If “fully implementing” implies a requirement of a fully accurate handicapping system, play it by ear. Seed some values for “appropriate rating points difference per stone handicap”, and adjust it if it’s leaning towards either colour winning a disproportionate number of games. But don’t ignore the other reasons to have a rank display other than just to create competitive handicap games.

gennan · July 1, 2020, 7:04am

This spreading may be countered by adding some correction points for each game. That’s not part of the Elo or Glicko system, but from analysis one could determine how large this correction should be to counter it.

In a way, declared ranks can be seen as an achor of the EGF system. Individually, people will fluctuate and there will be variation in strength. But when you take the average rating of a large group with the same declared ranks, the overall shape of that for all ranks may serve as a group of anchors. Or it may at least be a means of monitoring spreading and drifting of the overall system.

Thess little point injections in the EGF system may be seen as a way to prevent downward spreading. See my first remark about adding correction points. But when these injections are increased, it even helps to compensate for the average improvement of players which would otherwise cause an overall rating deflation or downward rating drift. Determining the improvement rate for different ratings is not easy. It is reasonable to assume that a 30k improves much more quickly than an 8d. But for more exact details, you need to analyse a lot of data.
As I’ve been analysing the EGF data for some time, I have gotten a fairly good impression how it behaves, but for OGS it’s probably quite different (if only because OGS has a history of 25,000,000 games and the EGF only has 1,000,000 games. On the other hand, the EGF data is better annotated with declared ranks and it has a longer history of 24 years).

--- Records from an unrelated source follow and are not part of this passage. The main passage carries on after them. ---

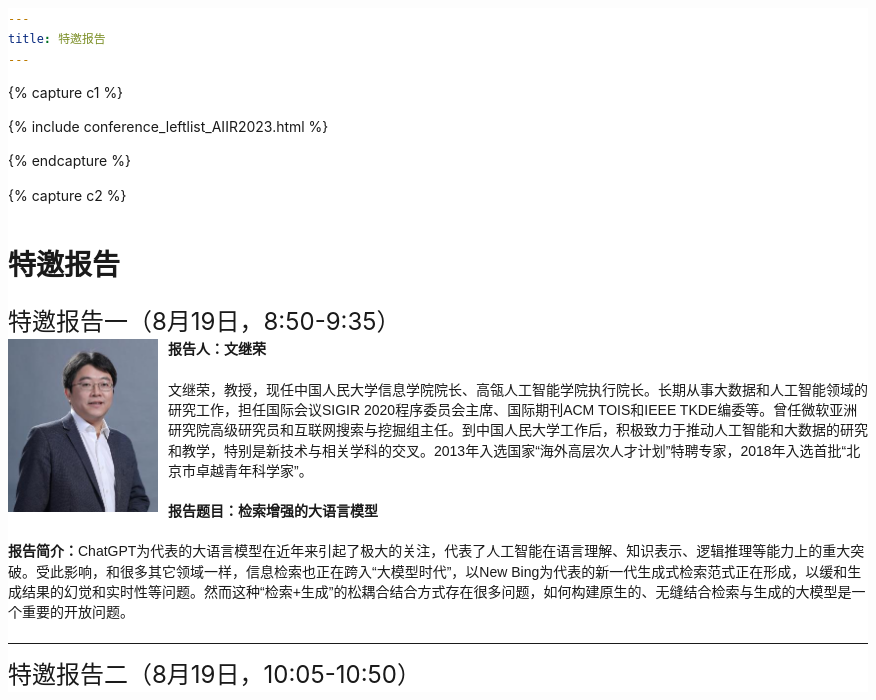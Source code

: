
 ```yaml
---
title: 特邀报告
---
```


{% capture c1 %}

{% include conference_leftlist_AIIR2023.html %}

{% endcapture %}

{% capture c2 %}

<h1>特邀报告</h1>

<div style="font-size: x-large">特邀报告一（8月19日，8:50-9:35）</div>
<div>
    <img style="float: left;width: 150px;margin-right: 10px;" src="./assets/文继荣.png" alt="">
    <div style="font-family: 'Arial','serif';margin-bottom: 20px;font-weight: bold">报告人：文继荣</div>
    <div style="font-family: 'Arial','serif';margin-bottom: 20px">文继荣，教授，现任中国人民大学信息学院院长、高瓴人工智能学院执行院长。长期从事大数据和人工智能领域的研究工作，担任国际会议SIGIR 2020程序委员会主席、国际期刊ACM TOIS和IEEE TKDE编委等。曾任微软亚洲研究院高级研究员和互联网搜索与挖掘组主任。到中国人民大学工作后，积极致力于推动人工智能和大数据的研究和教学，特别是新技术与相关学科的交叉。2013年入选国家“海外高层次人才计划”特聘专家，2018年入选首批“北京市卓越青年科学家”。</div>
    <div style="font-family: 'Arial','serif';margin-bottom: 20px;font-weight: bold">报告题目：检索增强的大语言模型</div>
    <div style="font-family: 'Arial','serif';margin-bottom: 20px"><span style="font-weight: bold">报告简介：</span>ChatGPT为代表的大语言模型在近年来引起了极大的关注，代表了人工智能在语言理解、知识表示、逻辑推理等能力上的重大突破。受此影响，和很多其它领域一样，信息检索也正在跨入“大模型时代”，以New Bing为代表的新一代生成式检索范式正在形成，以缓和生成结果的幻觉和实时性等问题。然而这种“检索+生成”的松耦合结合方式存在很多问题，如何构建原生的、无缝结合检索与生成的大模型是一个重要的开放问题。</div>
</div>
<hr style="text-align: center;width: 100%;color: black;scale: 1">
<div style="font-size: x-large">特邀报告二（8月19日，10:05-10:50）</div>
<div>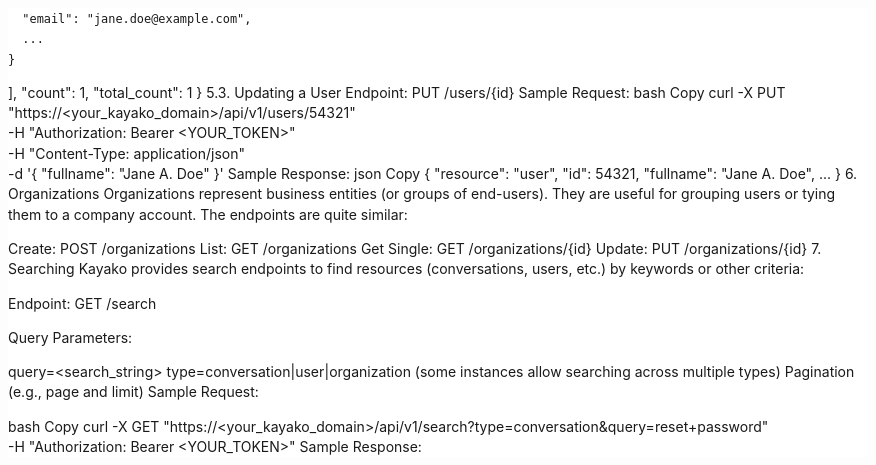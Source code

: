       "email": "jane.doe@example.com",
      ...
    }
  ],
  "count": 1,
  "total_count": 1
}
5.3. Updating a User
Endpoint: PUT /users/{id}
Sample Request:
bash
Copy
curl -X PUT "https://<your_kayako_domain>/api/v1/users/54321" \
     -H "Authorization: Bearer <YOUR_TOKEN>" \
     -H "Content-Type: application/json" \
     -d '{
       "fullname": "Jane A. Doe"
     }'
Sample Response:
json
Copy
{
  "resource": "user",
  "id": 54321,
  "fullname": "Jane A. Doe",
  ...
}
6. Organizations
Organizations represent business entities (or groups of end-users). They are useful for grouping users or tying them to a company account. The endpoints are quite similar:

Create: POST /organizations
List: GET /organizations
Get Single: GET /organizations/{id}
Update: PUT /organizations/{id}
7. Searching
Kayako provides search endpoints to find resources (conversations, users, etc.) by keywords or other criteria:

Endpoint: GET /search

Query Parameters:

query=<search_string>
type=conversation|user|organization (some instances allow searching across multiple types)
Pagination (e.g., page and limit)
Sample Request:

bash
Copy
curl -X GET "https://<your_kayako_domain>/api/v1/search?type=conversation&query=reset+password" \
     -H "Authorization: Bearer <YOUR_TOKEN>"
Sample Response:
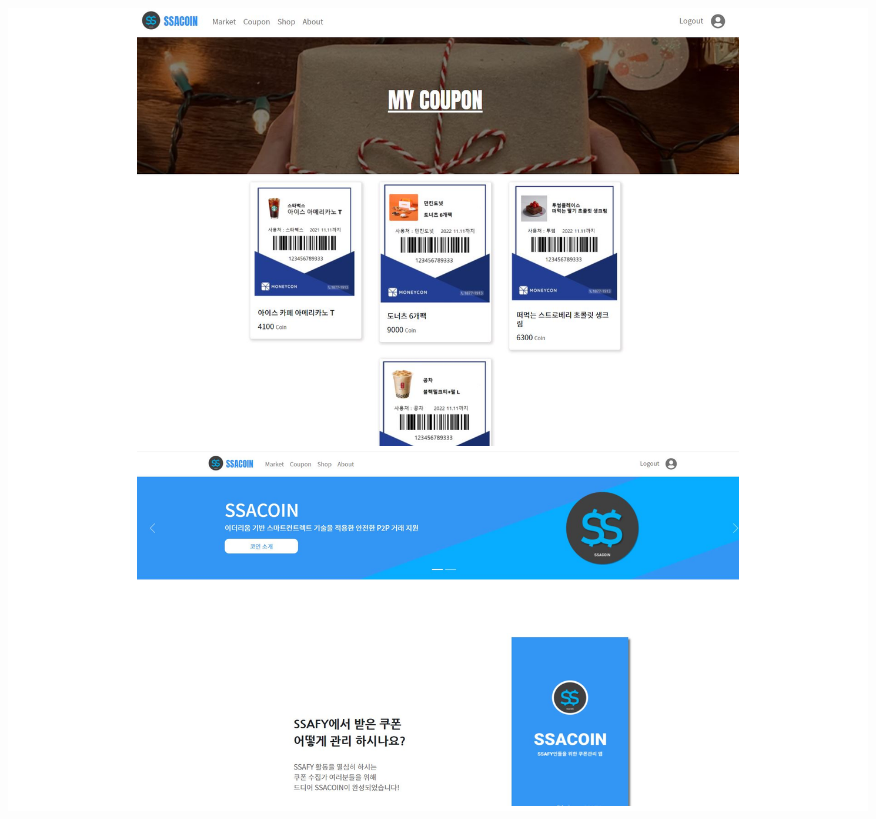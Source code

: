 <center><img src="../image/web_coupon.JPG" style="width:70%;height:50%" /></center>
<center><img src="../image/web_main.JPG" style="width:70%;height:50%" /></center>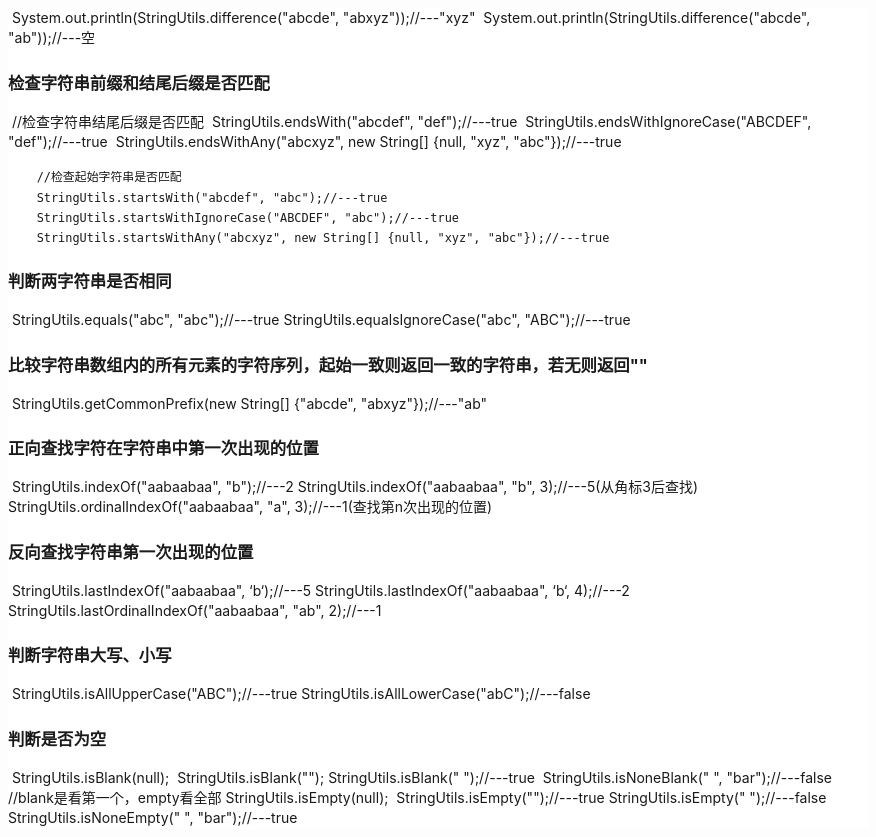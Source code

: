 ​		System.out.println(StringUtils.difference("abcde", "abxyz"));//---"xyz"
​		System.out.println(StringUtils.difference("abcde", "ab"));//---空

### 检查字符串前缀和结尾后缀是否匹配

​		//检查字符串结尾后缀是否匹配
​		StringUtils.endsWith("abcdef", "def");//---true
​		StringUtils.endsWithIgnoreCase("ABCDEF", "def");//---true
​		StringUtils.endsWithAny("abcxyz", new String[] {null, "xyz", "abc"});//---true

		//检查起始字符串是否匹配
		StringUtils.startsWith("abcdef", "abc");//---true
		StringUtils.startsWithIgnoreCase("ABCDEF", "abc");//---true
		StringUtils.startsWithAny("abcxyz", new String[] {null, "xyz", "abc"});//---true

### 判断两字符串是否相同

​		StringUtils.equals("abc", "abc");//---true
​		StringUtils.equalsIgnoreCase("abc", "ABC");//---true

### 比较字符串数组内的所有元素的字符序列，起始一致则返回一致的字符串，若无则返回""

​		StringUtils.getCommonPrefix(new String[] {"abcde", "abxyz"});//---"ab"

### 正向查找字符在字符串中第一次出现的位置

​		StringUtils.indexOf("aabaabaa", "b");//---2
​		StringUtils.indexOf("aabaabaa", "b", 3);//---5(从角标3后查找)
​		StringUtils.ordinalIndexOf("aabaabaa", "a", 3);//---1(查找第n次出现的位置)

### 反向查找字符串第一次出现的位置

​		StringUtils.lastIndexOf("aabaabaa", ‘b‘);//---5
​		StringUtils.lastIndexOf("aabaabaa", ‘b‘, 4);//---2
​		StringUtils.lastOrdinalIndexOf("aabaabaa", "ab", 2);//---1

### 判断字符串大写、小写

​        StringUtils.isAllUpperCase("ABC");//---true
​        StringUtils.isAllLowerCase("abC");//---false

### 判断是否为空

​		StringUtils.isBlank(null);
​		StringUtils.isBlank("");
​		StringUtils.isBlank(" ");//---true
​		StringUtils.isNoneBlank(" ", "bar");//---false
​		//blank是看第一个，empty看全部
​		StringUtils.isEmpty(null);
​		StringUtils.isEmpty("");//---true
​		StringUtils.isEmpty(" ");//---false
​		StringUtils.isNoneEmpty(" ", "bar");//---true
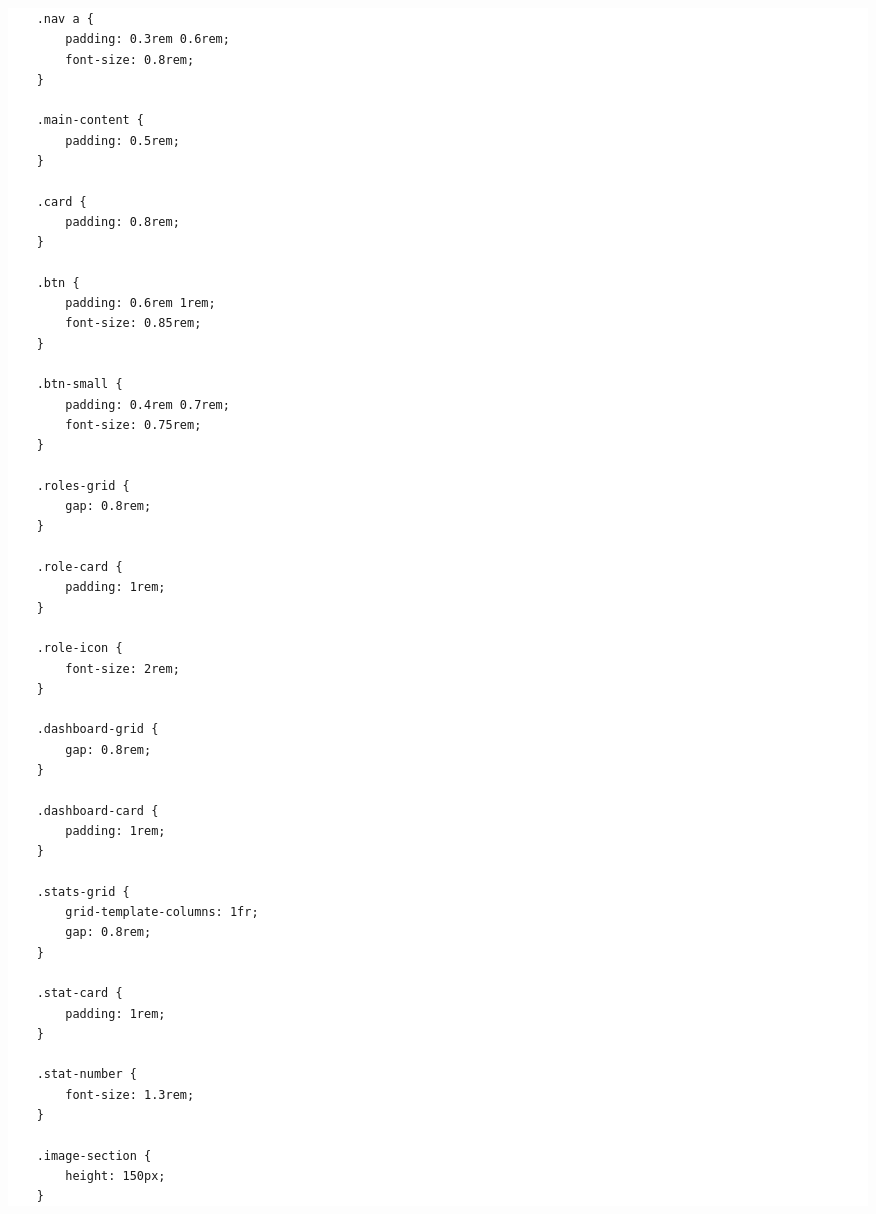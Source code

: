        .nav a {
            padding: 0.3rem 0.6rem;
            font-size: 0.8rem;
        }
        
        .main-content {
            padding: 0.5rem;
        }
        
        .card {
            padding: 0.8rem;
        }
        
        .btn {
            padding: 0.6rem 1rem;
            font-size: 0.85rem;
        }
        
        .btn-small {
            padding: 0.4rem 0.7rem;
            font-size: 0.75rem;
        }
        
        .roles-grid {
            gap: 0.8rem;
        }
        
        .role-card {
            padding: 1rem;
        }
        
        .role-icon {
            font-size: 2rem;
        }
        
        .dashboard-grid {
            gap: 0.8rem;
        }
        
        .dashboard-card {
            padding: 1rem;
        }
        
        .stats-grid {
            grid-template-columns: 1fr;
            gap: 0.8rem;
        }
        
        .stat-card {
            padding: 1rem;
        }
        
        .stat-number {
            font-size: 1.3rem;
        }
        
        .image-section {
            height: 150px;
        }
        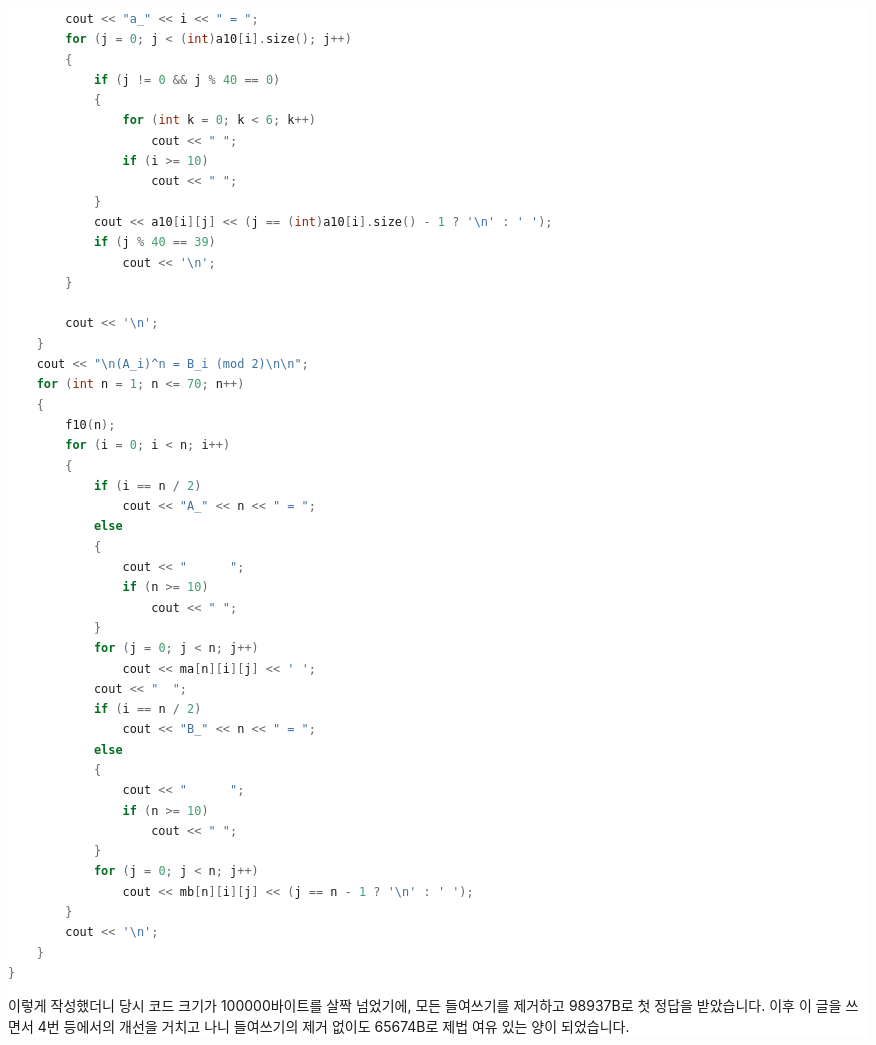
 ```cpp
		cout << "a_" << i << " = ";
		for (j = 0; j < (int)a10[i].size(); j++)
		{
			if (j != 0 && j % 40 == 0)
			{
				for (int k = 0; k < 6; k++)
					cout << " ";
				if (i >= 10)
					cout << " ";
			}
			cout << a10[i][j] << (j == (int)a10[i].size() - 1 ? '\n' : ' ');
			if (j % 40 == 39)
				cout << '\n';
		}

		cout << '\n';
	}
	cout << "\n(A_i)^n = B_i (mod 2)\n\n";
	for (int n = 1; n <= 70; n++)
	{
		f10(n);
		for (i = 0; i < n; i++)
		{
			if (i == n / 2)
				cout << "A_" << n << " = ";
			else
			{
				cout << "      ";
				if (n >= 10)
					cout << " ";
			}
			for (j = 0; j < n; j++)
				cout << ma[n][i][j] << ' ';
			cout << "  ";
			if (i == n / 2)
				cout << "B_" << n << " = ";
			else
			{
				cout << "      ";
				if (n >= 10)
					cout << " ";
			}
			for (j = 0; j < n; j++)
				cout << mb[n][i][j] << (j == n - 1 ? '\n' : ' ');
		}
		cout << '\n';
	}
}
```

이렇게 작성했더니 당시 코드 크기가 100000바이트를 살짝 넘었기에, 모든 들여쓰기를 제거하고 98937B로 첫 정답을 받았습니다. 이후 이 글을 쓰면서 4번 등에서의 개선을 거치고 나니 들여쓰기의 제거 없이도 65674B로 제법 여유 있는 양이 되었습니다.


[^1]: 수학 실력이 뛰어나다면 일부 문제를 좀 더 쉽게 풀 수도 있지만, 몰라도 더 힘들게 풀 수는 있습니다.
[^2]: 다만 문자열 압축 해제를 위한 함수는 여러 문제에서 공유했는데, 이는 후술하겠습니다.
[^3]: 사실 이것들도 지역 변수로 처리해도 상관 없고 더 안정적일 수 있지만 지역 변수에 거대한 데이터를 담는다는 것이 왠지 꺼림칙하게 느껴져서 전역 변수로 사용하더라도 충돌을 걱정하지 않아도 될 적당한 기준을 둔 것입니다.
[^4]: 나중에 생각해 보면 여기서 압축에 조금 신경을 썼다면 마지막이 조금 더 편했을 뻔했습니다.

Indeed the upward reset mechanism is quite important to mitigate deflation of the EGF system (perhaps even more important than these little point injections).
In my simulations for EGF system modifications, I get a pretty strong deflation without this mechanism. But its effectiveness depends a lot on local policies. Things can still go awry if resets are not applied in the “right” amount. When upward resets are shunned too much you get anomalies like you describe. But when upward resets are applied to much, you get inflation.
If possible, I think it would be better if the system makes it “right” automatically to remove this dependency on somewhat arbitrary local trends and policies. I suppose the Glicko2 system is better suited for this. I have the impression that it has some kind of notion of variable rating “velocity” for individual players.

kingkaio · July 1, 2020, 4:45pm

Yesterday, when I was playing a game, I saw a 26k next to they’re username instead of 25k. Unfortunately I couldn’t get a screenshot because when I reloaded the page it was back to 25k.

Edit: It just happened again right before it fully loaded in this game

Lys · July 1, 2020, 10:07pm

Don’t trust things happening in the twilight zone of a page not fully loaded.

KAOSkonfused · July 2, 2020, 8:42am

…but now, @Gia seems to be 24k. Congratulations!

Gia · July 2, 2020, 8:47am

Eh, just an unfortunate time out opponent. I’m still me.

Haze_with_a_Z · July 2, 2020, 5:08pm

You are you one rank better.

Paul_Smith · August 10, 2020, 4:21pm

I can see a lot of discussion on this topic but I can’t easily see what the conclusion was if any.

I have found it frustrating for some time that children who play in our club, and have a rating which may go down to 35-kyu, find that in various places outside the club ratings weaker than 20 or 25 kyu do not exist. I feel it gives the message that they are so weak that their grade is not worth considering (whereas, as I think some in this thread have commented, to a beginner a real 25-kyu is very strong!).

Now the EGF are fixing their system by changing the floor from 20-kyu to 30-kyu, I think it would be great if ratings below 25-kyu were also recognised/implemented here.